West German parties quarrel over pursuit of d'etente with the Soviet bloc
The Bonn coalition's right and left wings are again squabbling in public over policy toward the Soviet bloc. Veteran Foreign Minister Hans-Dietrich Genscher of the Liberal Party is plumping for ``continuity'' and a ``new d'etente policy.''
But Bavarian Premier Franz Josef Strauss, who is the chairman of the Christian Social Union (CSU), condemns such ``empty words.''
He warns that d'etente must not be pursued at the cost of souring relations between the United States and West Germany.
Meanwhile, Chancellor Helmut Kohl of the Christian Democratic Union (CDU) sits rather mutely in the middle and hopes that the US-Soviet summit three months hence will produce a coincidence of West German and US policy toward Moscow.
The Liberal-CSU conflict harks back to the days when both conservative parties -- the Bavarian CSU and its sister CDU in the rest of West Germany -- opposed the ``Ostpolitik'' introduced by the then Social Democratic-Liberal coalition in the 1970s.
The argument simmered down when the Liberals switched sides and brought the conservatives to power in 1982 -- and when Dr. Strauss himself became a major actor in d'etente by arranging for loans to East Germany by (primarily) Bavarian banks two years back.
In that period, representatives of postwar German refugees from areas that were taken from Germany and given to Poland kept up the accusations that Mr. Genscher was too soft in not pressing claims for an eastward revision of the Polish-East German border. The big gun of Franz Josef Strauss was himself silent, however -- until Strauss rejoined the refugees this summer in scoring Genscher's d'etente.
Both Strauss and the refugees took particular offense at Genscher's use of the adjective ``new'' in describing West German goals in Ostpolitik.

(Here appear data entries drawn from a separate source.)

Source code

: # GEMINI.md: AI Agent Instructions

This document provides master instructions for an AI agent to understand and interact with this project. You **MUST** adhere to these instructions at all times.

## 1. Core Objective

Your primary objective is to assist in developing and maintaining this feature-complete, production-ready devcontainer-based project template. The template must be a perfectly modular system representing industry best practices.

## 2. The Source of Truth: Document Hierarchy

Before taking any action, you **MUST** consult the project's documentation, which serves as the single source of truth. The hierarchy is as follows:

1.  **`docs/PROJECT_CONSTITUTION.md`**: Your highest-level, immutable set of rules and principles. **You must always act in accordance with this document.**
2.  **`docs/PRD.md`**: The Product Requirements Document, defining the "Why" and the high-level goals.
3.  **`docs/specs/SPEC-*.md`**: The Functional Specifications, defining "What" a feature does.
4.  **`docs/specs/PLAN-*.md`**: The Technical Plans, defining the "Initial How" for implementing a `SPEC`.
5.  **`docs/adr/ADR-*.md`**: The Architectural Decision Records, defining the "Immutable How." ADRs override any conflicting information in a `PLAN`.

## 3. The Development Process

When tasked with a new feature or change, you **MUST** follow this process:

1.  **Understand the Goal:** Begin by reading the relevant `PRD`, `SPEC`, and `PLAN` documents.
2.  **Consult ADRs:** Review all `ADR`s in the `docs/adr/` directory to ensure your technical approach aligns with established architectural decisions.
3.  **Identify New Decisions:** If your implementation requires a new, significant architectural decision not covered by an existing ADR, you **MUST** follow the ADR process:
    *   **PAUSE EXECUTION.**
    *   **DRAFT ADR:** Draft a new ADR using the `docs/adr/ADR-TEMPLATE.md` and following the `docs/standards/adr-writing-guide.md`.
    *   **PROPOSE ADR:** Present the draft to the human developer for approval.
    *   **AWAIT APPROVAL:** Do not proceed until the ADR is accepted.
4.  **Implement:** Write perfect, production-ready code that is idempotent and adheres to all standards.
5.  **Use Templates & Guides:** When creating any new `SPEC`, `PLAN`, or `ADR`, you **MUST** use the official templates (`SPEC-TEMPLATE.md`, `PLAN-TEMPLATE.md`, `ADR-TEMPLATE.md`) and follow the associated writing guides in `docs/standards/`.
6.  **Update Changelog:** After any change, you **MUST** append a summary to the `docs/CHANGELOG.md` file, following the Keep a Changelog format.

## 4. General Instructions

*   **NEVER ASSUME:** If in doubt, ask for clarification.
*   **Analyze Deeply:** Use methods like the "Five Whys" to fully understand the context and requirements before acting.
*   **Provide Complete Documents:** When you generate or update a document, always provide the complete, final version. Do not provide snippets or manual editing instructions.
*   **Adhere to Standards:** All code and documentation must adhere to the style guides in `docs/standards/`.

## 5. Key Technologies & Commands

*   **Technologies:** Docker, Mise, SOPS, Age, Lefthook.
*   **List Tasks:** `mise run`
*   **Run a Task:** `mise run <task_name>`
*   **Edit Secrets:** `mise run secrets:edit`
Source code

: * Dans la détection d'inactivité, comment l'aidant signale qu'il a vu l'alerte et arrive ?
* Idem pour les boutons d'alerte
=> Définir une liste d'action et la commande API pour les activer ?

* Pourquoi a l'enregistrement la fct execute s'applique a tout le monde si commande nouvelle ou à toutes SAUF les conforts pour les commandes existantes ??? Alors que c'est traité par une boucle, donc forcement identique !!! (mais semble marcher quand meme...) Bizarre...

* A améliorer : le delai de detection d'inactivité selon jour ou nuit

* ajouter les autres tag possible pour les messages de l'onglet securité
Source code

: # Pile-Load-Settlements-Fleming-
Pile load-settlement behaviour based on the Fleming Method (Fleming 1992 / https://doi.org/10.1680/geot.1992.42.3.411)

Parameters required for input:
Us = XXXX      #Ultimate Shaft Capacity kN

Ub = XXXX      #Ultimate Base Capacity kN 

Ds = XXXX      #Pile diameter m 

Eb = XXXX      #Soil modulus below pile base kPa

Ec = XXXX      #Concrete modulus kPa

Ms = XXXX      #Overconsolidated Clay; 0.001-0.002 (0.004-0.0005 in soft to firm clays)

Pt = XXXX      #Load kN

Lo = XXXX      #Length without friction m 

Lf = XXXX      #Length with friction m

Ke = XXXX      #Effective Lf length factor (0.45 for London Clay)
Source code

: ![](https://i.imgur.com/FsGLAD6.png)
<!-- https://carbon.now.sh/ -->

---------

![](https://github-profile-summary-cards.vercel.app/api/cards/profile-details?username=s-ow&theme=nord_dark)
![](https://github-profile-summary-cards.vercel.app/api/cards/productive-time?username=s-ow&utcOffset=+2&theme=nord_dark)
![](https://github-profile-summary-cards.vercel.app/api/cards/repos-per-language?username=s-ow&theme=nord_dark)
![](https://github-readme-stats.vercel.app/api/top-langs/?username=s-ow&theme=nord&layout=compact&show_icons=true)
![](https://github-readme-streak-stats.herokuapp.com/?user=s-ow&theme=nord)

This past weekend Strauss also twisted the knife by noting his own interest in becoming foreign minister; no one, he said, has a ``permanent'' claim on the Foreign Ministry.
Genscher -- who has worried that the hard-won postwar reconciliation between Bonn and Warsaw might be jeopardized by the German refugees' demands that Polish Silesia eventually revert to a reunified Germany -- did add another cautionary adjective, ``realistic,'' to modify ``d'etente policy.''
Otherwise, he didn't backtrack.
The chairmen of the three coalition parties are to get together sometime within the next few weeks to hammer out a common policy on Ostpolitik.